To find out how you can create greener hardware, we spoke with Lauryn Menard, a professor at the California College of the Arts, where she teaches the future of biodesign. She is also an advisor to Women in Design SF and the co-founder and creative director of PROWL Studio, an Oakland, CA-based design and futures of materials consultancy focused on sustainable solutions.
“As a startup, you have a choice. The thing is, we live in such a capitalistic society and a lot of decisions are made based on time and money,” explained Menard. Startups want to think about sustainability, but they move at breakneck speed trying to get the product to market as quickly as possible. “Startups they have to hit the target price and all that good stuff.”
“You don’t have to adopt a new bioplastic, instead you can choose something that already exists: It doesn’t have to be all made of new damn material!” Lauryn Menard
But there are some big things moving in the market. Consumer demands are changing, climate promises, circularity strategies and environmental issues are bubbling to the surface. It’s hard to say whether enough customers are making purchasing decisions based on a company’s green credentials to meaningfully move the needle, but product development cycles can take years, and who knows what the landscape will be like once your product hits the market? For some companies, it might make sense to take the risk, but other founders are starting to think differently about how products are made.

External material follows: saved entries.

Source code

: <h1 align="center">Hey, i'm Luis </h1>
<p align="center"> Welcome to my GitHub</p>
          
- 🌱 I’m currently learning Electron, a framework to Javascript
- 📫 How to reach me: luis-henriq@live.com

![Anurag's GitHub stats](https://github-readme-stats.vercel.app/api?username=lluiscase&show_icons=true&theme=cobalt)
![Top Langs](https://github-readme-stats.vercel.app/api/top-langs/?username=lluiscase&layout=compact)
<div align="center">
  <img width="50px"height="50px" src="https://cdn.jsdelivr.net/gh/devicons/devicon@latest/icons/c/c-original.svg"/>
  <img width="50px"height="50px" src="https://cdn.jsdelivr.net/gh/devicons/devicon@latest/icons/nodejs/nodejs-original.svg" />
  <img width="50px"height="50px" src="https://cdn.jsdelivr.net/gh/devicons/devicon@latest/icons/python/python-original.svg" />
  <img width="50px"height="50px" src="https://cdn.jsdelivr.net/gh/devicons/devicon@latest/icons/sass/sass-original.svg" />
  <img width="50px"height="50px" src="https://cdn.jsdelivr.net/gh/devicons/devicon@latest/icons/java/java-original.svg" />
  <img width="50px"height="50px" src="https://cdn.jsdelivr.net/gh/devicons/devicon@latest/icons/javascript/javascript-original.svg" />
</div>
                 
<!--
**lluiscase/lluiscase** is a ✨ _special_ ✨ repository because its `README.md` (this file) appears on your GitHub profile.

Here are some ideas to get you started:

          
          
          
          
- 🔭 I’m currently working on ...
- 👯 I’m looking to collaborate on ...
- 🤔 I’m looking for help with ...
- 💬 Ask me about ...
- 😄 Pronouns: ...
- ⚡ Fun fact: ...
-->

“Ifa startup is run exclusively by engineers, which can be problematic: Engineers tend to be anxious [about] they make sure they reach their destination. They put all their energy into making something work, and they tend to gravitate toward materials, fabrication methods, and production processes that they already know,” explained Menard. “What we saw [be] it is very beneficial to work with a design studio that specializes in more sustainable ways of thinking and healthier materials. Or a partnership with someone like a material library so they’ve already started thinking about the functionality of the materials when they’re prototyping. In the same way that it takes a long time to get an MVP product that works and looks the way you want it, sometimes it takes a long time to put new material into an existing manufacturing process.”

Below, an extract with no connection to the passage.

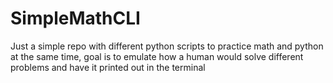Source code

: # SimpleMathCLI
Just a simple repo with different python scripts to practice math and python at the same time, goal is to emulate how a human would solve different problems and have it printed out in the terminal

Thinking about sustainability
One of the big challenges we have in creating more sustainable products is that we often replace plastic with something else. The problem is that plastic is already deeply embedded in work processes. Product designers love how predictable, easy to shape and repeatable plastic is.
There’s also no obvious one-for-one replacement for plastic; depending on the use case and the properties of the material you need, you may need to replace it with wool, paper, wood, plant pulp, carbon fiber, seaweed, hemp, mycelium, lab-grown leather, or any number of other materials available .
Here’s what founders and product designers can do to think more consciously about sustainability and product development.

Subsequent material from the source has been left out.